§ **TASK ITEM**: Print the records below word for word, but leave out the pictures.

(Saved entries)
☆ ☆ ☆

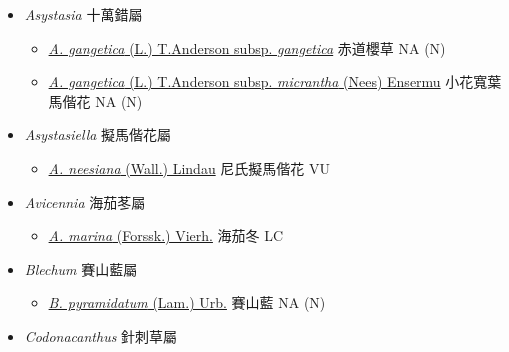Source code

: 
  \begin{itemize}
 \item[] \textit{Asystasia} 十萬錯屬
                                
  \begin{itemize}
        \item[] \href{http://www.theplantlist.org/tpl1.1/search?q=Asystasia+gangetica+subsp.+gangetica}{\textit{A. gangetica} (L.) T.Anderson subsp. \textit{gangetica}}   赤道櫻草   NA (N)
        \item[] \href{http://www.theplantlist.org/tpl1.1/search?q=Asystasia+gangetica+subsp.+micrantha}{\textit{A. gangetica} (L.) T.Anderson subsp. \textit{micrantha} (Nees) Ensermu}   小花寬葉馬偕花   NA (N)
  \end{itemize}
 \item[] \textit{Asystasiella} 擬馬偕花屬
                                
  \begin{itemize}
        \item[] \href{http://www.theplantlist.org/tpl1.1/search?q=Asystasiella+neesiana}{\textit{A. neesiana} (Wall.) Lindau}   尼氏擬馬偕花   VU
  \end{itemize}
 \item[] \textit{Avicennia} 海茄苳屬
                                
  \begin{itemize}
        \item[] \href{http://www.theplantlist.org/tpl1.1/search?q=Avicennia+marina}{\textit{A. marina} (Forssk.) Vierh.}   海茄冬   LC
  \end{itemize}
 \item[] \textit{Blechum} 賽山藍屬
                                
  \begin{itemize}
        \item[] \href{http://www.theplantlist.org/tpl1.1/search?q=Blechum+pyramidatum}{\textit{B. pyramidatum} (Lam.) Urb.}   賽山藍   NA (N)
  \end{itemize}
 \item[] \textit{Codonacanthus} 針刺草屬
                                

\end{itemize}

☆ ☆ ☆

§ **SOLVED PROBLEM**:
Source code

: 
  \begin{itemize}
 \item[] \textit{Asystasia} 十萬錯屬
                                
  \begin{itemize}
        \item[] \href{http://www.theplantlist.org/tpl1.1/search?q=Asystasia+gangetica+subsp.+gangetica}{\textit{A. gangetica} (L.) T.Anderson subsp. \textit{gangetica}}   赤道櫻草   NA (N)
        \item[] \href{http://www.theplantlist.org/tpl1.1/search?q=Asystasia+gangetica+subsp.+micrantha}{\textit{A. gangetica} (L.) T.Anderson subsp. \textit{micrantha} (Nees) Ensermu}   小花寬葉馬偕花   NA (N)
  \end{itemize}
 \item[] \textit{Asystasiella} 擬馬偕花屬
                                
  \begin{itemize}
        \item[] \href{http://www.theplantlist.org/tpl1.1/search?q=Asystasiella+neesiana}{\textit{A. neesiana} (Wall.) Lindau}   尼氏擬馬偕花   VU
  \end{itemize}
 \item[] \textit{Avicennia} 海茄苳屬
                                
  \begin{itemize}
        \item[] \href{http://www.theplantlist.org/tpl1.1/search?q=Avicennia+marina}{\textit{A. marina} (Forssk.) Vierh.}   海茄冬   LC
  \end{itemize}
 \item[] \textit{Blechum} 賽山藍屬
                                
  \begin{itemize}
        \item[] \href{http://www.theplantlist.org/tpl1.1/search?q=Blechum+pyramidatum}{\textit{B. pyramidatum} (Lam.) Urb.}   賽山藍   NA (N)
  \end{itemize}
 \item[] \textit{Codonacanthus} 針刺草屬
                                

\end{itemize}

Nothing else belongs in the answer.